By Andrew White
The Gulf emirate has projected a deficit of around $22.2bn for the 2010-11 fiscal year.
Kuwait will still achieve a budget surplus in the current fiscal year, even if average oil prices dip below $70, according to a new study by National Bank of Kuwait (NBK).
The Gulf emirate has projected a deficit of around KD6.4bn ($22.2bn) for the 2010-11 fiscal year, which began in April. NBK said the government assumed a conservative oil price of $43 a barrel, according to the Emirates 24/7 website.
Oil prices have averaged above $60 so far this year, and are projected to rise later in the year and in 2011, as the global economic recovery gathers pace, the NBK report said.
To avoid prices escalating too far, OPEC might relax members' quotas, adding around 0.4 mbpd to its output by early 2011, the report said, according to Emirates 24/7.
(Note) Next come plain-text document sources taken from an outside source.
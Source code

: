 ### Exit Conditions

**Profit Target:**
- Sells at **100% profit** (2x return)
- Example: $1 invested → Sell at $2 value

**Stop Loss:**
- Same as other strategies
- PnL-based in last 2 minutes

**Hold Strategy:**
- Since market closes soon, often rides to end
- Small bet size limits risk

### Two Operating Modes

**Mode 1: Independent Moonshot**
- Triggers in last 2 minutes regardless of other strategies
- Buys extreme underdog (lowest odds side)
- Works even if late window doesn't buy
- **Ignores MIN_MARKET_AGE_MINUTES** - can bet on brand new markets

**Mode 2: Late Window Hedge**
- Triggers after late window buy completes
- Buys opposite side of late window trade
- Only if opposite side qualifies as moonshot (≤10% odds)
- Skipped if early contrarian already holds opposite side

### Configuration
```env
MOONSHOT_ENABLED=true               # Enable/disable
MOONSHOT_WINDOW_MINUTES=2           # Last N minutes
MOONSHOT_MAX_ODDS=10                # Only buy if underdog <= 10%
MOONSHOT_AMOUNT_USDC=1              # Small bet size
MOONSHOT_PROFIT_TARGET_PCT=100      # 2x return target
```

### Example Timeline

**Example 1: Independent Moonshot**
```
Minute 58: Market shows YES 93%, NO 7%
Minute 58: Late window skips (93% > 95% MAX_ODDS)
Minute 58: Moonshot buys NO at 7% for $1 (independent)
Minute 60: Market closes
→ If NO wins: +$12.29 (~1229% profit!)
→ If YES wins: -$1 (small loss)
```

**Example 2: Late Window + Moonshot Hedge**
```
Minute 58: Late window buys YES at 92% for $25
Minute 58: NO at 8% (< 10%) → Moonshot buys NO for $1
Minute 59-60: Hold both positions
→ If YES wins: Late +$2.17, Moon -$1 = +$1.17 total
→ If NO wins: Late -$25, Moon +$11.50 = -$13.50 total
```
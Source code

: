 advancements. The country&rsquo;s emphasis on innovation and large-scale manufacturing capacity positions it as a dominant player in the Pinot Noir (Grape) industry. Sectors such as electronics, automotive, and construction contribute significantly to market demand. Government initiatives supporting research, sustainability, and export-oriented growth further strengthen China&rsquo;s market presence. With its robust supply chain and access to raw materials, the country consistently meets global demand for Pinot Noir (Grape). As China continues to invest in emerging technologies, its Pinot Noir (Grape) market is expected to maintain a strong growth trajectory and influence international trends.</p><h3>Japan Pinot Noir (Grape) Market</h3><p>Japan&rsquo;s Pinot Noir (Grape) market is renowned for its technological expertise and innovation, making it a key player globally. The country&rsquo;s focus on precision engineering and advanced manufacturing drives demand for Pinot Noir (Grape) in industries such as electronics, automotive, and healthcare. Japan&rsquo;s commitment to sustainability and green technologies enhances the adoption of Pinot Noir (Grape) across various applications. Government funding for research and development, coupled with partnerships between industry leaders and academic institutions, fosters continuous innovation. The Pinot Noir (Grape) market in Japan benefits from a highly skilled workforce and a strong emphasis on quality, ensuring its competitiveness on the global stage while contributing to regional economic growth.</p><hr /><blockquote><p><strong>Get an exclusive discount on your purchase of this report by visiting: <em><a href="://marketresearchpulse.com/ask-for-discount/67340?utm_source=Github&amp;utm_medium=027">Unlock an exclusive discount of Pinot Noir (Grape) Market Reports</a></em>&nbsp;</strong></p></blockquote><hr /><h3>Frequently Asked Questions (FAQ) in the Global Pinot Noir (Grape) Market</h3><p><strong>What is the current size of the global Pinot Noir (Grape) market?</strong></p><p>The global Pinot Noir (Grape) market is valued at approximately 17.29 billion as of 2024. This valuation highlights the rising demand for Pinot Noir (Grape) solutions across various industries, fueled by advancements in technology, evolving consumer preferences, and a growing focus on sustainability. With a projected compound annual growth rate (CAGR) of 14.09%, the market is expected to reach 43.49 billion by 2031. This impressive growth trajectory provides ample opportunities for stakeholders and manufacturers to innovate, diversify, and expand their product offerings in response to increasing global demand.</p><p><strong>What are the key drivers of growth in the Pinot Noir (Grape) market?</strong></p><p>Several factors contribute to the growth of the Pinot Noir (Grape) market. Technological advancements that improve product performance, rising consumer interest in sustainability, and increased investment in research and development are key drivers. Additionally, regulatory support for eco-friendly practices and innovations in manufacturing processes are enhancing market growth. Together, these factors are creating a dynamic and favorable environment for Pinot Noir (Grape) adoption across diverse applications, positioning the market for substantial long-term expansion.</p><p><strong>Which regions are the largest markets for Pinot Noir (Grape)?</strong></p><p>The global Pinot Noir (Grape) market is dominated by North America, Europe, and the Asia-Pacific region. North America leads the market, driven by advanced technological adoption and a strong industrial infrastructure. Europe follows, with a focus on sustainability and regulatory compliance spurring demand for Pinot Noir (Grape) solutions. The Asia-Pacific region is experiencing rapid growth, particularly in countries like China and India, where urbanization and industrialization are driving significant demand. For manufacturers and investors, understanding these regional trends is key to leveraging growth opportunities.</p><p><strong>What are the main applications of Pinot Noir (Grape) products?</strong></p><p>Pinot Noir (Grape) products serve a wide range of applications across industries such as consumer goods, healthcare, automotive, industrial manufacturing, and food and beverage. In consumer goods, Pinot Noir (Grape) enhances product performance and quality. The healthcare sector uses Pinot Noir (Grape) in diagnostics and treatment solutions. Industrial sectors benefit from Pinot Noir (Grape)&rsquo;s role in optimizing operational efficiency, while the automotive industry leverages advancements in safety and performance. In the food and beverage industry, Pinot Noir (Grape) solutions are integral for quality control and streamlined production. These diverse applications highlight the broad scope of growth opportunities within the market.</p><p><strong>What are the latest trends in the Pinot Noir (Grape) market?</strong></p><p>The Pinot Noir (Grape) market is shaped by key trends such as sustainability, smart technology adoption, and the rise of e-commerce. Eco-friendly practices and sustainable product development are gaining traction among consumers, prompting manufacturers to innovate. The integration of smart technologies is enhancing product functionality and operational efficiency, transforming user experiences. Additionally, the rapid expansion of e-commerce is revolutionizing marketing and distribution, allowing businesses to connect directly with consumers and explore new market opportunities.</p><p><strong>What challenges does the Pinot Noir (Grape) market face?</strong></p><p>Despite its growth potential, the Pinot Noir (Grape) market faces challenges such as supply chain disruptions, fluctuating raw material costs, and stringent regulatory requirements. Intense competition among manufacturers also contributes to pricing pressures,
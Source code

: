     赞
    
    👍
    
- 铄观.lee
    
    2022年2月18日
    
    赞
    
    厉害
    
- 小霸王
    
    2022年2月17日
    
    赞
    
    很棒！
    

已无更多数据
"Under these conditions, the price of Kuwaiti crude could reach mid-$80 levels by the first quarter of 2011... These scenarios leave the price of Kuwaiti crude in the $67.3 to $79.9 range for this fiscal year. This is well above the $43 projection used by the government in its current budget," NBK said, according to the website.
"Under the government's projection, the fiscal deficit would reach KD6.4bn this year,” the bank continued. “In fact, if, as we assume, government spending comes in at 5-10 percent below budget levels, our oil price scenarios could generate a fiscal surplus of between KD0.9 billion and 5.7 billion this year, before allocations to the Reserve Fund for Future Generations.
“This comes despite an increase in budgeted spending of some 33 per cent this year, and would see the budget record its 12th consecutive annual surplus.”
However, according to the website, NBK's projections for Kuwait's fiscal surplus are lower than earlier forecasts, which put the surplus at around KD7.1bn.For all the latest Kuwait news from the UAE and Gulf countries, follow us on Twitter and Linkedin, like us on Facebook and subscribe to our YouTube page, which is updated daily.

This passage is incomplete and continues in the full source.